A police raid in Ellwangen, Germany, on 30 April 2018 led to clashes between the German police and migrants living there. A second raid was conducted on 3 May 2018, in which 12 people were injured. The case received national as well as international media attention, sparking the public debate about migrant integration and the deportation process.

== Background ==
The migrant reception center "Landeserstaufnahmeeinrichtung Ellwangen" (LEA) was established in April 2015 in some buildings of the Reinhardt-Kaserne in Ellwangen, a former military facility. Immigrants who arrive in the administrative district of Stuttgart are brought to this center for their registration, health checks and the start of an asylum procedure. They usually stay for some weeks in Ellwangen, before they are assigned to other towns. The facility was once planned to have a capacity of 500 - 1000 inhabitants.

== Incidents ==
In the morning hours of Monday, 30 April 2018, four police officers went with two patrol cars to the migrant reception center to arrest the 23-year-old Yussif O., an asylum seeker from Togo, who was scheduled for deportation to Italy. They found Yussif O. in the center and arrested him. When the officers tried to leave the site, they were surrounded by about 150 migrant reception residents who threatened them and damaged one police car, preventing the police officers from leaving. Alassa Mfouapon, from Cameroon, co-organized the asylum seekers, " It would have taken hours for police reinforcements to arrive..

Three days later a second raid was conducted with hundreds of policemen to re-establish the rule of law. They arrested Yussif O. In addition, several persons suspected of drugs offences were arrested, and 17 residents were moved of the hostel, home to around 500 mostly African asylum seekers, to other locations. 27 asylum seekers offered resistance, while some were injured, when they jumped out of the windows. 292 people were checked, twelve people were injured in total, among these one police officer.

Bernhard Weber, the vice president of the Ellwangen police regional authority (German: Vizepräsident des Polizeipräsidiums Ellwangen), said they acted because of concerns that a "lawless area with organised structures" was developing at the shelter.

==Aftermath==
On 8 May 2018, the Stuttgart Administrative Court ruled that the deportation order for the man from Togo to Italy was legal. O. then called the Federal Constitutional Court. On 14 May 2018, the Constitutional Court ruled that O. could be deported, and he was deported to Italy subsequently. Die Zeit reported his case and that he arrived in Milan, but Die Welt reported that he was in Rome and homeless; It was discovered by police in Milan that he was not a Togo national and that he wanted to go back to his homeland Ghana.

On 10 May, the inhabitants of the shelter offered a press conference.
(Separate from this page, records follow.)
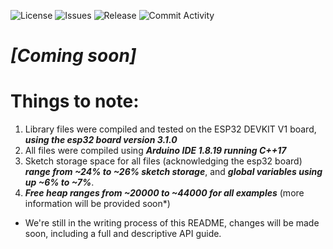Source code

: ![License](https://img.shields.io/github/license/Keshav11-coder/dronev2)
![Issues](https://img.shields.io/github/issues/Keshav11-coder/dronev2)
![Release](https://img.shields.io/github/v/release/Keshav11-coder/dronev2)
![Commit Activity](https://img.shields.io/github/commit-activity/m/Keshav11-coder/dronev2)

# ***[Coming soon]***

# Things to note:
1. Library files were compiled and tested on the ESP32 DEVKIT V1 board, ***using the esp32 board version 3.1.0***
2. All files were compiled using ***Arduino IDE 1.8.19 running C++17***
3. Sketch storage space for all files (acknowledging the esp32 board) ***range from ~24% to ~26% sketch storage***, and ***global variables using up ~6% to ~7%***.
4. ***Free heap ranges from ~20000 to ~44000 for all examples*** (more information will be provided soon*)

* We're still in the writing process of this README, changes will be made soon, including a full and descriptive API guide.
Alassa Mfouapon said: "We are not criminals."

On 11 May, African inhabitants of the migrant shelter in Ellwangen held a small march to protest deportations, joined by "a few greying activists" from the Marxist–Leninist Party of Germany.
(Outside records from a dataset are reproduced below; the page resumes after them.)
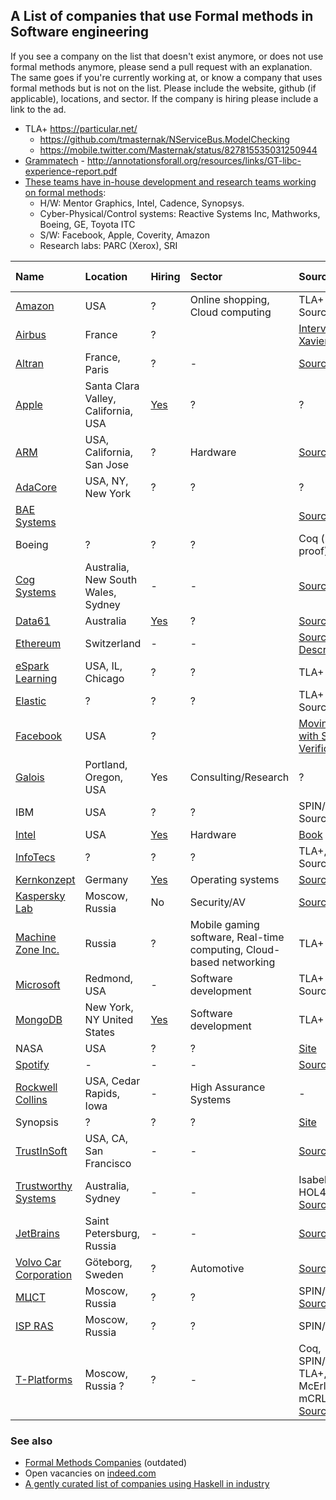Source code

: ## A List of companies that use Formal methods in Software engineering

If you see a company on the list that doesn't exist anymore, or does not use formal methods anymore,
please send a pull request with an explanation. The same goes if you're currently working at, or know a company that uses formal methods but is not on the list. Please include the website, github (if applicable), locations, and sector.
If the company is hiring please include a link to the ad.

* TLA+ https://particular.net/ 
   * https://github.com/tmasternak/NServiceBus.ModelChecking
   * https://mobile.twitter.com/Masternak/status/827815535031250944 
* [Grammatech](https://www.grammatech.com/about) - http://annotationsforall.org/resources/links/GT-libc-experience-report.pdf
* [These teams have in-house development and research teams working on formal methods](https://www.reddit.com/r/practicalfm/comments/7436g4/a_list_of_companies_that_use_formal_methods/dt54410/):
  * H/W: Mentor Graphics, Intel, Cadence, Synopsys.
  * Cyber-Physical/Control systems: Reactive Systems Inc, Mathworks, Boeing, GE, Toyota ITC
  * S/W: Facebook, Apple, Coverity, Amazon
  * Research labs: PARC (Xerox), SRI

| Name | Location | Hiring | Sector | Source | Remote OK? |
| :--- | :------- | :----- | :----- | :----- | :--------- |
[Amazon](https://www.amazon.com/) | USA | ? | Online shopping, Cloud computing | TLA+ Sources: [1](https://cacm.acm.org/magazines/2015/4/184701-how-amazon-web-services-uses-formal-methods/abstract), [2](http://lamport.azurewebsites.net/tla/amazon.html)
[Airbus](http://www.airbus.com/) | France | ? | | [Interview with Xavier Leroy](https://www.cs.cmu.edu/~popl-interviews/leroy.html)
[Altran](https://www.altran.com/us/en/) | France, Paris | ? | - | [Source](https://www.reddit.com/r/practicalfm/comments/7436g4/a_list_of_companies_that_use_formal_methods/dnwrvxq/)
[Apple](https://www.apple.com/) | Santa Clara Valley, California, USA | [Yes](https://jobs.apple.com/search?job=31782278&openJobId=31782278#&ss=Verification%20Engineer&t=0&so=&pN=0) | ? | ?
[ARM](https://www.arm.com/company) | USA, California, San Jose | ? | Hardware | [Source](https://www.reddit.com/r/practicalfm/comments/7436g4/a_list_of_companies_that_use_formal_methods/dnxrh5l/) |
[AdaCore](http://www.adacore.com/company) | USA, NY, New York | ? | ? | ?
[BAE Systems](http://www.baesystems.com/en/home) | | | | [Source](https://www.reddit.com/r/Coq/comments/7ajnct/coq_in_industry/dpavptl/) | 
Boeing | ? | ? | ? | Coq (no proof)
[Cog Systems](https://cog.systems/) | Australia, New South Wales, Sydney | - | - | [Source](https://cog.systems/d4-secure-sdk/) | ?
[Data61](https://www.csiro.au/) | Australia | [Yes](https://jobs.csiro.au/search/?q=data61) | ? | [Source](https://www.reddit.com/r/Coq/comments/7ajnct/coq_in_industry/dpai2ve/) (Coq)
[Ethereum](https://ethereum.org/) | Switzerland | - | - | [Source](https://blog.ethereum.org/2016/09/01/formal-methods-roadmap/), [Code](https://github.com/pirapira/eth-isabelle), [Description](https://github.com/pirapira/ethereum-formal-verification-overview) | ?
[eSpark Learning](https://www.esparklearning.com/) | USA, IL, Chicago | ? | ? | TLA+ [Source](https://medium.com/espark-engineering-blog/formal-methods-in-practice-8f20d72bce4f) |
[Elastic](https://www.elastic.co/) | ? | ? | ? | TLA+ Sources: [1](https://github.com/elastic/elasticsearch-tla), [2](https://mobile.twitter.com/Mpdreamz/status/827051519128256513)
[Facebook](https://www.facebook.com/) | USA | ? |  | [Moving Fast with Software Verification](https://research.fb.com/wp-content/uploads/2016/11/publication00124_download0001.pdf)
[Galois](https://galois.com) | Portland, Oregon, USA | Yes | Consulting/Research | ?
IBM | USA | ? | ? | SPIN/Promela Sources: [1](https://paulmck.livejournal.com/tag/promela)), [2](https://www.research.ibm.com/haifa/dept/vst/hvt.shtml)
[Intel](https://www.intel.com/) | USA | [Yes](http://jobs.intel.com/ListJobs/All/Search/jobtitle/verification-engineer/) | Hardware | [Book](https://link.springer.com/chapter/10.1007%2F978-3-540-69850-0_8?LI=true) | ?
[InfoTecs](https://infotecs.ru/) | ? | ? | ? |  TLA+, Coq Sources: [1](https://dl.acm.org/citation.cfm?doid=3123569.3123571), [2](https://osday.ru/presentations/shishkin/shishkin.pdf)
[Kernkonzept](https://www.kernkonzept.com/) | Germany | [Yes](https://www.kernkonzept.com/jobs.html) | Operating systems | [Source](https://www.kernkonzept.com/) | ?
[Kaspersky Lab](https://www.kaspersky.com) | Moscow, Russia | No | Security/AV | [Source](https://xakep.ru/2012/11/26/kaspersky-os/)
[Machine Zone Inc.](https://www.mz.com/) | Russia | ? | Mobile gaming software, Real-time computing, Cloud-based networking  |  TLA+ [Source](https://twitter.com/levwalkin/status/827129877186752513)
[Microsoft](https://www.microsoft.com/) | Redmond, USA | - | Software development | TLA+ Sources: [1](https://www.microsoft.com/en-us/research/publication/tla-proofs/), [2](https://channel9.msdn.com/Events/Build/2014/3-642#time=21m46s) | ?
[MongoDB]() | New York, NY United States | [Yes](https://www.mongodb.com/careers/departments) | Software development | TLA+ [Source](https://github.com/visualzhou/mongo-repl-tla) | 
NASA | USA | ? | ? | [Site](https://shemesh.larc.nasa.gov/fm/)
[Spotify](https://www.spotify.com/int/about-us/contact/) | - | - | - | [Source](https://www.cs.tut.fi/tapahtumat/testaus12/kalvot/Karl_ta.pdf) | ?
[Rockwell Collins](https://www.rockwellcollins.com/) | USA, Cedar Rapids, Iowa | - |  High Assurance Systems | - | ?
Synopsis | ? | ? | ? | [Site](https://www.synopsys.com/verification.html)
[TrustInSoft](https://trust-in-soft.com/) | USA, CA, San Francisco | - | - | [Source](https://trust-in-soft.com/polarssl-verification-kit/) | ?
[Trustworthy Systems](https://ts.data61.csiro.au/) | Australia, Sydney  | - | - |  Isabelle/HOL, HOL4, Coq [Source](https://ts.data61.csiro.au/projects/TS/l4.verified/) | ?
[JetBrains](https://jetbrains.org) | Saint Petersburg, Russia | - | - | [Source](https://research.jetbrains.org/ru/groups/group-for-dependent-types-and-hott) | ?
[Volvo Car Corporation](https://www.volvocars.com/) | Göteborg, Sweden | ? | Automotive | [Source](https://twitter.com/quviq/status/887951935621431296) | ? |
[МЦСТ](http://www.mcst.ru/) | Moscow, Russia | ? | ? | SPIN/Promela [Source](https://www.youtube.com/watch?v=67eD3hLmU_8&t=43s)
[ISP RAS](http://ispras.ru/) | Moscow, Russia | ? | ? | SPIN/Promela
[T-Platforms](https://www.t-platforms.ru/) | Moscow, Russia ? | ? | - | Coq, SPIN/Promela, TLA+, McErlang, mCRL2 [Source](https://ru.linkedin.com/in/evgeniy-shishkin-9b1b67b3)

### See also

* [Formal Methods Companies](http://formalmethods.wikia.com/wiki/Companies) (outdated)
* Open vacancies on [indeed.com](https://www.indeed.com/q-Logic-Formal-Verification-jobs.html)
* [ A gently curated list of companies using Haskell in industry](https://github.com/erkmos/haskell-companies)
Alassa Mfouapon, the co-organizer of the 30 April insurrection event, was deported to Italy, but returned to Germany a few months later and now lives in Karlsruhe. In a reportage by public broadcaster Südwestrundfunk, it was said Mfouapon might not be an instigator of rebellion, but only a resister who is now back in Germany.

==Reactions==
Reacting to the legal proceedings led by Yussif O. and his lawyer, Alexander Dobrindt (CSU) spoke of an "anti-deportation industry", working to prevent legal deportations. This was heavily criticized by the German Bar Association, and complaints against him were made by some lawyers. Dobrindt hardened his criticism, speaking of "deportation saboteurs". The Left, a German political party, accused Dobrindt of "poisoning" the "social peace", while Baden-Württemberg deputy Minister President Thomas Strobl (CDU) expressed his support for Dobrindt and called his criticism "comprehensible". As a consequence of the case, other CDU politicians, such as Saxony Minister President Michael Kretschmer demanded a reduction in development aid for countries that fail to cooperate with deportations. Armin Schuster (CDU) stated: "In our constitutional state, there are clear red lines, which are now deliberately exceeded almost daily by asylum seekers." He demanded quicker deportations for criminal asylum seekers.
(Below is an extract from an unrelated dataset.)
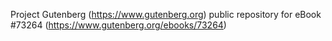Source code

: Project Gutenberg (https://www.gutenberg.org) public repository for eBook #73264 (https://www.gutenberg.org/ebooks/73264)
Winfried Kretschmann (Greens), Minister President of Baden-Württemberg, thanked the police, adding: "We do not tolerate any legal vacuum, and this attack on police officers must be punished". As a consequence of the events, Irene Mihalic of the Green Party criticized plans of the Federal government, especially the Interior Ministry, to establish "anchor centres" (Ankerzentren) for migrants, which are planned by the government to organize faster deportations.